L'étoile puante -6

Comme j'étais assis par terre à me morfondre, mon regard tomba par hasard sur le plat de simili-bananes.
C'est alors qu'une image complètement folle, sans doute surgie de mon enfance, traversa mon cerveau.
Voyons ; jusqu'ici, les trucs les plus fous avaient toujours marché comme dans un rêve. Au début de mes aventures, j'étais quand-même bel et bien entré dans une armoire en lui ordonnant de m'emmener sur une autre planète. Et ça avait marché !

Je pris une des bananes dans le plateau, l'approchai de mon oreille comme un téléphone, et dit d'une voix convaincue :

- Allo, Maud ?

C'était peut-être mon imagination, mais il me sembla entendre un bourdonnement suivi d'un déclic. Je répétai :

- Allo, Maud, tu m'entends ?

- C'est quoi, ce cirque ?
-dit une voix venant de ma banane. Il y a un plateau de fruits dans ma cellule. J'ai entendu une banane sonner, je décroche et c'est toi ! Ed, explique-moi ça.

- Je ne l'explique pas. Je crois que nous sommes dotés d'un pouvoir étrange sur les objets. J'ignore d'où ça vient et on n'a pas le temps de chercher. Ecoute, Laidebaurre va arriver chez-toi d'un instant à l'autre. Et il a la ferme intention de te violer.

- Quelle horreur ! T'as un plan ?

- Euh, c'est-à-dire que ... oui ; enfin ...

Et la communication s'interrompit.

L'attente était insupportable. Laidebaurre avait beau être un petit gnome rachitique, il serait probablement sur ses gardes, et je n'étais pas du tout certain que Maud pourrait en venir à bout.

***


Alors que je n'avais pratiquement plus d'ongles sur les doigts à force de les ronger d'inquiétude, et que je m'apprêtais à entamer mes orteils, un bruit de clé se fit entendre, actionnant la serrure de ma porte. La porte s'ouvrit, laissant la place à Laidebaurre, le teint plus jaune que jamais, un rictus de rage barrant sa face vicieuse.
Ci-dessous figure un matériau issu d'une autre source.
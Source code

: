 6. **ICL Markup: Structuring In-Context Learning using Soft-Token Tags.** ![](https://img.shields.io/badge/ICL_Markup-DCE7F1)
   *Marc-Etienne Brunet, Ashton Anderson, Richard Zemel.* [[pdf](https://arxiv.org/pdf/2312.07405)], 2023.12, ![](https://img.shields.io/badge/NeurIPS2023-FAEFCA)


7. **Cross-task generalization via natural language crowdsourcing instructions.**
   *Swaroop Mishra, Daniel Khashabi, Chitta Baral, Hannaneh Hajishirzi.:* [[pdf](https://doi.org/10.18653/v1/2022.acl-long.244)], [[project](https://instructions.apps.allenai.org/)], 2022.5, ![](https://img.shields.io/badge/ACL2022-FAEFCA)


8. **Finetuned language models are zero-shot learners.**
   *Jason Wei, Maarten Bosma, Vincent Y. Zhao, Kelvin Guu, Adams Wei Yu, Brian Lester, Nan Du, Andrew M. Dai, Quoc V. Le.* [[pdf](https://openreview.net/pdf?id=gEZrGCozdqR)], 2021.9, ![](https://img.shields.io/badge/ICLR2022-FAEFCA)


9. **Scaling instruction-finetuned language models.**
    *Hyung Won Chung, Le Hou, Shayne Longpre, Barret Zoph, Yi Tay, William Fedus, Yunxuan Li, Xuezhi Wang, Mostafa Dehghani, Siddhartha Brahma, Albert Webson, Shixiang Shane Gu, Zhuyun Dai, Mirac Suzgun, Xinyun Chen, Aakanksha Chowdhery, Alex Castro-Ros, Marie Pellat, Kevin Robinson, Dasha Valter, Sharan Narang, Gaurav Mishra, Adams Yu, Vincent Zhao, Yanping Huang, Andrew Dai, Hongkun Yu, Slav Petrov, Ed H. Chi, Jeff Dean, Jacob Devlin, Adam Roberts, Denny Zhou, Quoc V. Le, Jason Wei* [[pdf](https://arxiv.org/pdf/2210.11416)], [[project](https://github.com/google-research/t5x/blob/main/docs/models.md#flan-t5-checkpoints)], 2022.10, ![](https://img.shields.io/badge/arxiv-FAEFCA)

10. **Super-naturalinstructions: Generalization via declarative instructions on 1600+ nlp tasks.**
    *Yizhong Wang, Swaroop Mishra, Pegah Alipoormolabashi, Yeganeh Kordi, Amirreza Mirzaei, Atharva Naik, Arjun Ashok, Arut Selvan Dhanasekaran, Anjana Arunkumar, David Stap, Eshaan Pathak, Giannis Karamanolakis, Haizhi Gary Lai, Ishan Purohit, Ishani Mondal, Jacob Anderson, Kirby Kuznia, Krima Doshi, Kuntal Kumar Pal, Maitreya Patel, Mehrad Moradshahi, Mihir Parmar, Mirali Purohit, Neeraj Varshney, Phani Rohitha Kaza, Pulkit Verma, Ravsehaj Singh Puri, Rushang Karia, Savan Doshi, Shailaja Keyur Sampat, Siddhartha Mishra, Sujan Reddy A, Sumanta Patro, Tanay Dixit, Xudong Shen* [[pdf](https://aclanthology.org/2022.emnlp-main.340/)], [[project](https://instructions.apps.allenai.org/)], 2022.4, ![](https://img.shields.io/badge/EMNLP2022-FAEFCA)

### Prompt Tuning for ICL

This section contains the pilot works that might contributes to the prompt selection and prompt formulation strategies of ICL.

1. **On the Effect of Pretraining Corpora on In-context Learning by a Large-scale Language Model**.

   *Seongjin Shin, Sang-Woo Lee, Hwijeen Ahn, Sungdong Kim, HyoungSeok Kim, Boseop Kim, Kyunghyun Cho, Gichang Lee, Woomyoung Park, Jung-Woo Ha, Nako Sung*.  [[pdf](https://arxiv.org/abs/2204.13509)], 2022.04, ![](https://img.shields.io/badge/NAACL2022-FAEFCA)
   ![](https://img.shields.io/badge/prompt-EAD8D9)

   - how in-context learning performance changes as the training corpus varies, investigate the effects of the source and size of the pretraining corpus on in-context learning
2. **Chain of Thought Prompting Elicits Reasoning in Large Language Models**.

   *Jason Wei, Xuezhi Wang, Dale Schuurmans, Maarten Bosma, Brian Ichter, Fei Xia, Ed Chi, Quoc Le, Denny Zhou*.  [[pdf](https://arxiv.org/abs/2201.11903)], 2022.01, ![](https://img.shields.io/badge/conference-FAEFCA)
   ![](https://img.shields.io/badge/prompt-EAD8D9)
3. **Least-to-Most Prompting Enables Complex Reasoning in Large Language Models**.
Il était suivi sur les talons par Maud, qui lui pointait une banane dans le milieu du dos.
Voyant mon air éberlué, elle m'expliqua :

- Quand tu m'as dit que nous avions un pouvoir sur les objets, ça m'a fait penser qu'une banane ressemblait vaguement à un pistolet. Quand ce nabot est entré, j'ai braqué la banane sur lui en criant "mains en l'air".

- Et il a levé les mains ?

- Non, il a ricané en me demandant si je comptais l'impressionner avec une banane vénusienne.

- Alors ?

- Alors, j'ai tiré ! Et j'ai réduit le plat d'asticots en miettes. Après, il m'a suivi en silence sans faire d'histoires.

- Bien ! Maintenant, filons d'ici au plus vite.

- Mais comment ?

- J'ai une idée : il nous faudrait une armoire.

- Ou trouver une armoire dans cette grenouillère ?

- Le gnome doit bien en avoir une. Hé, toi ; où se trouve ta chambre ?


Laidebaurre nous indiqua sans se faire trop prier l'emplacement de sa chambre, puis nous l'enfermâmes dans ma cellule, et nous partîmes dans le couloir en suivant ses indications.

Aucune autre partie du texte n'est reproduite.